This is a study of criticism of scholars for their alleged academic vices by other scholars. Most of the evidence comes from about one hundred academic treatises, the majority twenty- to sixty-page Latin dissertations written by German academics between 1670 and 1730. The definition of dissertation is broad; they were largely polemical treatises. Most came from German Protestant scholars, many with links to the University of Leipzig, and some of pietistic leaning. None of the authors of these works is much remembered by posterity. While the dissertations had some satirical elements, they were primarily treatises in moral theology, because they cataloged and described the vices of scholars. The polemical dissertations took this form because intellectuals of those years were addicted to literary moralizing. The author, an Academy of Finland Research Fellow, treats them seriously.

In the view of the German scholars, academic vices were the by-products of the seven deadly sins of traditional Christian moral theology. The author clusters the academic vices under four general headings: self-love and pride, the desire for fame and vainglory, logomachy (warring over words), and futile curiosity. Kivistö devotes a chapter to each. Of course, none of these vices has ever been limited to academics. But according to the dissertations studied, they produced unique manifestations among scholars. For example, self-love led academics to overestimate themselves and to vilify others. Another form of self-love was the pursuit of novelty. Logomachy led to futile quarreling over words of little meaning. The desire for fame led to acceptable glory if one displayed academic merit through good publications. But it also produced the itch to write, which led to many useless tomes, book collecting by men who could not read the books they gathered, and libraries full of useless books.

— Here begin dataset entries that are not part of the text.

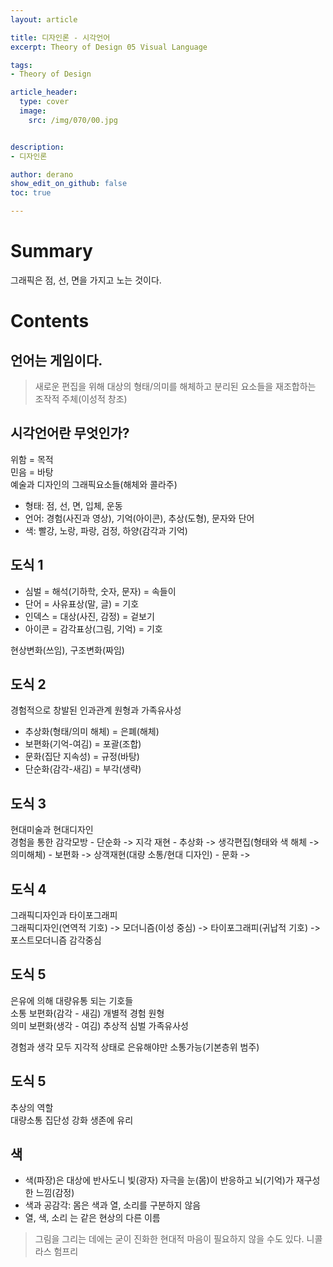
 ```yaml
---
layout: article

title: 디자인론 - 시각언어
excerpt: Theory of Design 05 Visual Language

tags: 
- Theory of Design

article_header:
  type: cover
  image:
    src: /img/070/00.jpg


description: 
- 디자인론

author: derano
show_edit_on_github: false
toc: true

--- 
```

# Summary
그래픽은 점, 선, 면을 가지고 노는 것이다.
  
# Contents

## 언어는 게임이다.
> 새로운 편집을 위해 대상의 형태/의미를 해체하고 분리된 요소들을 재조합하는 조작적 주체(이성적 창조)

## 시각언어란 무엇인가?
위함 = 목적  
민음 = 바탕  
예술과 디자인의 그래픽요소들(해체와 콜라주)
- 형태: 점, 선, 면, 입체, 운동
- 언어: 경험(사진과 영상), 기억(아이콘), 추상(도형), 문자와 단어
- 색: 빨강, 노랑, 파랑, 검정, 하양(감각과 기억)

## 도식 1
- 심벌 = 해석(기하학, 숫자, 문자) = 속들이
- 단어 = 사유표상(말, 글) = 기호
- 인덱스 = 대상(사진, 감정) = 겉보기
- 아이콘 = 감각표상(그림, 기억) = 기호

현상변화(쓰임), 구조변화(짜임)

## 도식 2
경험적으로 창발된 인과관계 원형과 가족유사성
- 추상화(형태/의미 해체) = 은폐(해체)
- 보편화(기억-여김) = 포괄(조합)
- 문화(집단 지속성) = 규정(바탕)
- 단순화(감각-새김) = 부각(생략)

## 도식 3
현대미술과 현대디자인  
경험을 통한 감각모방 - 단순화 -> 지각 재현 - 추상화 -> 생각편집(형태와 색 해체 -> 의미해체) - 보편화 -> 상객재현(대량 소통/현대 디자인) - 문화 ->

## 도식 4
그래픽디자인과 타이포그래피  
그래픽디자인(연역적 기호) -> 모더니즘(이성 중심) -> 타이포그래피(귀납적 기호) -> 포스트모더니즘 감각중심

## 도식 5
은유에 의해 대량유통 되는 기호들  
소통 보편화(감각 - 새김) 개별적 경험 원형  
의미 보편화(생각 - 여김) 추상적 심벌 가족유사성
  
경험과 생각 모두 지각적 상태로 은유해야만 소통가능(기본층위 범주)

## 도식 5
추상의 역할  
대량소통 집단성 강화 생존에 유리

## 색
- 색(파장)은 대상에 반사도니 빛(광자) 자극을 눈(몸)이 반응하고 뇌(기억)가 재구성한 느낌(감정)
- 색과 공감각: 몸은 색과 열, 소리를 구분하지 않음
- 열, 색, 소리 는 같은 현상의 다른 이름

> 그림을 그리는 데에는 굳이 진화한 현대적 마음이 필요하지 않을 수도 있다. 
> 니콜라스 험프리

Somewhat surprisingly, there was relatively little mention of atheism as an academic vice. When the accusation of atheism appeared, it was seen as the consequence of the vice of idle curiosity. Another surprise is the prominence in the dissertations of the works of Juan Luis Vives (1492–1540), especially his De Vita et Moribus Eruditi (1531), which was often cited. Vives questioned the value of worldly glory, because he saw it as the source of evil. Following his lead, German authors saw it as leading to a sinful pride in learning. The German critics of academic vices also cited Erasmus, Cornelius Agrippa von Nettesheim, and Italian humanists.

Kivistö pays most attention to the works of Michael Lilienthal (1685–1750), a Lutheran divine, librarian, professor of literary studies, and book collector of Königsberg. Lilienthal published a dissertation entitled De Machiavellismo Literario (1713). Literary Machiavellians were men who offered a deceitful display of learning or were insincere scholars who profited from the credulity of others. Another figure who called out academics was Johann Burkhard Mencken (1674–1732) at the University of Leipzig. He invented the term charlatan in his De Charlataneria Eruditorum of 1715. One wonders if he was an ancestor of the famous American critic and satirist H. L. Mencken (1880–1956).

Kivistö has produced an interesting and carefully organized monograph that includes appendixes. The author does not link the attacks on academic vices to contemporary events or situations, except to note that this was the beginning of the Enlightenment era in which criticism of universities for not teaching practical learning was growing. The book lacks examples of funny satires, because the critics took their task seriously, as does Kivistö. And the academic vices that German scholars excoriated in the late seventeenth and early eighteenth centuries have not disappeared from the academy.